The following description of the embodiments of the present invention will be made clearly and completely with reference to the accompanying drawings, in which it is apparent that the embodiments described are only some embodiments of the present invention, but not all embodiments. All other embodiments, which can be made by those skilled in the art based on the embodiments of the invention without making any inventive effort, are intended to be within the scope of the invention.

With the development of semiconductor integrated circuits, it is required to simultaneously form a plurality of individual or connected semiconductor devices on the same silicon wafer. The semiconductor device comprises one or more semiconductor devices including but not limited to a field effect transistor, a metal-oxide semiconductor field effect transistor, a complementary metal oxide semiconductor, an insulated gate bipolar transistor, a high-speed recovery diode, a high-speed high-efficiency rectifier diode, a constant voltage diode, a high-frequency diode, a light emitting diode, a gate light-blocking thyristor, a light triggering thyristor, a charge coupler, a digital signal processing device, an optical relay or a microprocessor. After forming the semiconductor device, a plurality of conductive structures need to be formed on the semiconductor device for connecting the semiconductor device with the metal interconnect structure.
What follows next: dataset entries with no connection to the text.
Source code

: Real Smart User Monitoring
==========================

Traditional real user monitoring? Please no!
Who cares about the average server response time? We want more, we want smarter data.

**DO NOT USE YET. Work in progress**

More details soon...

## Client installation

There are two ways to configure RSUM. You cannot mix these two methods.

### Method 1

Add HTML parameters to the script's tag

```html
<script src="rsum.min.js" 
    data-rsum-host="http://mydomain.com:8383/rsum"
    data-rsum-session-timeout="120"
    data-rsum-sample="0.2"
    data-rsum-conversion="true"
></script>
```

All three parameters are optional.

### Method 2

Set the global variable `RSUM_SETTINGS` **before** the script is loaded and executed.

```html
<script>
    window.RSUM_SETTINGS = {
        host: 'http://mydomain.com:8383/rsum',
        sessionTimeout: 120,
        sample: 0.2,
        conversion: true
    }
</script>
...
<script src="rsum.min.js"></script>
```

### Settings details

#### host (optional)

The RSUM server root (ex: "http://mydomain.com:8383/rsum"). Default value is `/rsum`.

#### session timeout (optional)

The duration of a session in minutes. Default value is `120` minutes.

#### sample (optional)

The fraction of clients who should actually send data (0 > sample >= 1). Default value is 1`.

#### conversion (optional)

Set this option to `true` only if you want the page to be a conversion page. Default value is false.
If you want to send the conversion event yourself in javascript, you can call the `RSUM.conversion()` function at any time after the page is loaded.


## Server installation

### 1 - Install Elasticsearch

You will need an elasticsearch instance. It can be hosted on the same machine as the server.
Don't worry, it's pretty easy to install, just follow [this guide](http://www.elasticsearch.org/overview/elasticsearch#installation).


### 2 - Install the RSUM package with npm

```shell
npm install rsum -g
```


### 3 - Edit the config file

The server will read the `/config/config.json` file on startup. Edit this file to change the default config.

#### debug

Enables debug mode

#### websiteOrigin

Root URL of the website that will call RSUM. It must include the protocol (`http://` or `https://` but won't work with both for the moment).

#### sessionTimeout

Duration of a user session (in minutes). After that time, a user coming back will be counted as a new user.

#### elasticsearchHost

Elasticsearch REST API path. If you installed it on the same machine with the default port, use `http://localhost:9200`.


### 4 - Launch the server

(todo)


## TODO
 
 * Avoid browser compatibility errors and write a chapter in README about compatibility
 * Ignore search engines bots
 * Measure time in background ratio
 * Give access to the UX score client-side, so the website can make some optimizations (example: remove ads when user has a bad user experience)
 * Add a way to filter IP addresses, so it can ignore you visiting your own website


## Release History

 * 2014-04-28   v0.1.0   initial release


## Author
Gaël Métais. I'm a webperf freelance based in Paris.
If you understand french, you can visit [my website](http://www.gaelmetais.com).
Referring to fig. 1 to 13, the present invention provides a semiconductor structure and a method for manufacturing the same, which can form a high-quality conductive structure 110 in a contact hole 111 with a larger aspect ratio, thereby improving the reliability of the semiconductor structure and prolonging the service life of the semiconductor structure.

Referring to fig. 1, in an embodiment of the present invention, a substrate 101 is provided, and a material of the substrate 101 may be any commonly used substrate material such as undoped monocrystalline silicon, doped monocrystalline silicon, silicon-on-insulator (SOI), silicon-on-insulator (SSOI), silicon-on-insulator (S-SiGeOI), silicon-on-insulator (SiGeOI), and germanium-on-insulator (GeOI). In some embodiments, the substrate 101 is formed from a single crystal silicon. In some embodiments, ions may be implanted in the substrate 101 to form a well region or doped region. An etching or deposition process may also be performed on the substrate 101 to form a plurality of semiconductor devices.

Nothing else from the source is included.